■ EXERCISE INSTRUCTIONS: A complete copy of the entries, exactly as written, is the expected result.
>>>
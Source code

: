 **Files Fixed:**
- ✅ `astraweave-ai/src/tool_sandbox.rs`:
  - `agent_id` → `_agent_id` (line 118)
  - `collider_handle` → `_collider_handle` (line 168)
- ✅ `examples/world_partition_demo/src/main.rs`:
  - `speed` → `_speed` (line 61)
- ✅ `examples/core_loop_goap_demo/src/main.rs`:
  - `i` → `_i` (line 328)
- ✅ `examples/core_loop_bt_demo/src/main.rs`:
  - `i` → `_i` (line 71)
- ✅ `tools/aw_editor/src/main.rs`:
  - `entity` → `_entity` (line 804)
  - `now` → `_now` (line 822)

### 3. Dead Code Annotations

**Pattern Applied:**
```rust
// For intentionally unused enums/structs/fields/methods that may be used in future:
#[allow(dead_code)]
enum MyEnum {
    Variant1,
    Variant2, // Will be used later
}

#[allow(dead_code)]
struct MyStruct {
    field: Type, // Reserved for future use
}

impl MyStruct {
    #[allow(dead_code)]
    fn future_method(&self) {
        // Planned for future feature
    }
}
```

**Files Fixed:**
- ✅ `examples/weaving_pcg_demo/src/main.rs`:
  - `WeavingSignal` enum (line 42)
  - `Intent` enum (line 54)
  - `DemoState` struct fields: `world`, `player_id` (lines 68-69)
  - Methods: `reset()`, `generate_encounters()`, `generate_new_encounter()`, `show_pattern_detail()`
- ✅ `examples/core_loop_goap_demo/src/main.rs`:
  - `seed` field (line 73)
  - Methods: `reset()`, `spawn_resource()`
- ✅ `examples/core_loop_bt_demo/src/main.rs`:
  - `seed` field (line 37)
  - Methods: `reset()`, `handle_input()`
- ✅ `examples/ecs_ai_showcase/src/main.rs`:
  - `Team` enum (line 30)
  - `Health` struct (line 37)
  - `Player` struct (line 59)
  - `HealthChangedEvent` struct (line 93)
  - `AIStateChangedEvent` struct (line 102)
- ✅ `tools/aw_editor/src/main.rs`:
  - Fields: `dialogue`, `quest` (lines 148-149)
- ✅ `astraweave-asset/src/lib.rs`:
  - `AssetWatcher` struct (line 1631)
<<<
■ ANSWER FOR THIS EXERCISE:
Source code

: **Files Fixed:**
- ✅ `astraweave-ai/src/tool_sandbox.rs`:
  - `agent_id` → `_agent_id` (line 118)
  - `collider_handle` → `_collider_handle` (line 168)
- ✅ `examples/world_partition_demo/src/main.rs`:
  - `speed` → `_speed` (line 61)
- ✅ `examples/core_loop_goap_demo/src/main.rs`:
  - `i` → `_i` (line 328)
- ✅ `examples/core_loop_bt_demo/src/main.rs`:
  - `i` → `_i` (line 71)
- ✅ `tools/aw_editor/src/main.rs`:
  - `entity` → `_entity` (line 804)
  - `now` → `_now` (line 822)

### 3. Dead Code Annotations

**Pattern Applied:**
```rust
// For intentionally unused enums/structs/fields/methods that may be used in future:
#[allow(dead_code)]
enum MyEnum {
    Variant1,
    Variant2, // Will be used later
}

#[allow(dead_code)]
struct MyStruct {
    field: Type, // Reserved for future use
}

impl MyStruct {
    #[allow(dead_code)]
    fn future_method(&self) {
        // Planned for future feature
    }
}
```

**Files Fixed:**
- ✅ `examples/weaving_pcg_demo/src/main.rs`:
  - `WeavingSignal` enum (line 42)
  - `Intent` enum (line 54)
  - `DemoState` struct fields: `world`, `player_id` (lines 68-69)
  - Methods: `reset()`, `generate_encounters()`, `generate_new_encounter()`, `show_pattern_detail()`
- ✅ `examples/core_loop_goap_demo/src/main.rs`:
  - `seed` field (line 73)
  - Methods: `reset()`, `spawn_resource()`
- ✅ `examples/core_loop_bt_demo/src/main.rs`:
  - `seed` field (line 37)
  - Methods: `reset()`, `handle_input()`
- ✅ `examples/ecs_ai_showcase/src/main.rs`:
  - `Team` enum (line 30)
  - `Health` struct (line 37)
  - `Player` struct (line 59)
  - `HealthChangedEvent` struct (line 93)
  - `AIStateChangedEvent` struct (line 102)
- ✅ `tools/aw_editor/src/main.rs`:
  - Fields: `dialogue`, `quest` (lines 148-149)
- ✅ `astraweave-asset/src/lib.rs`:
  - `AssetWatcher` struct (line 1631)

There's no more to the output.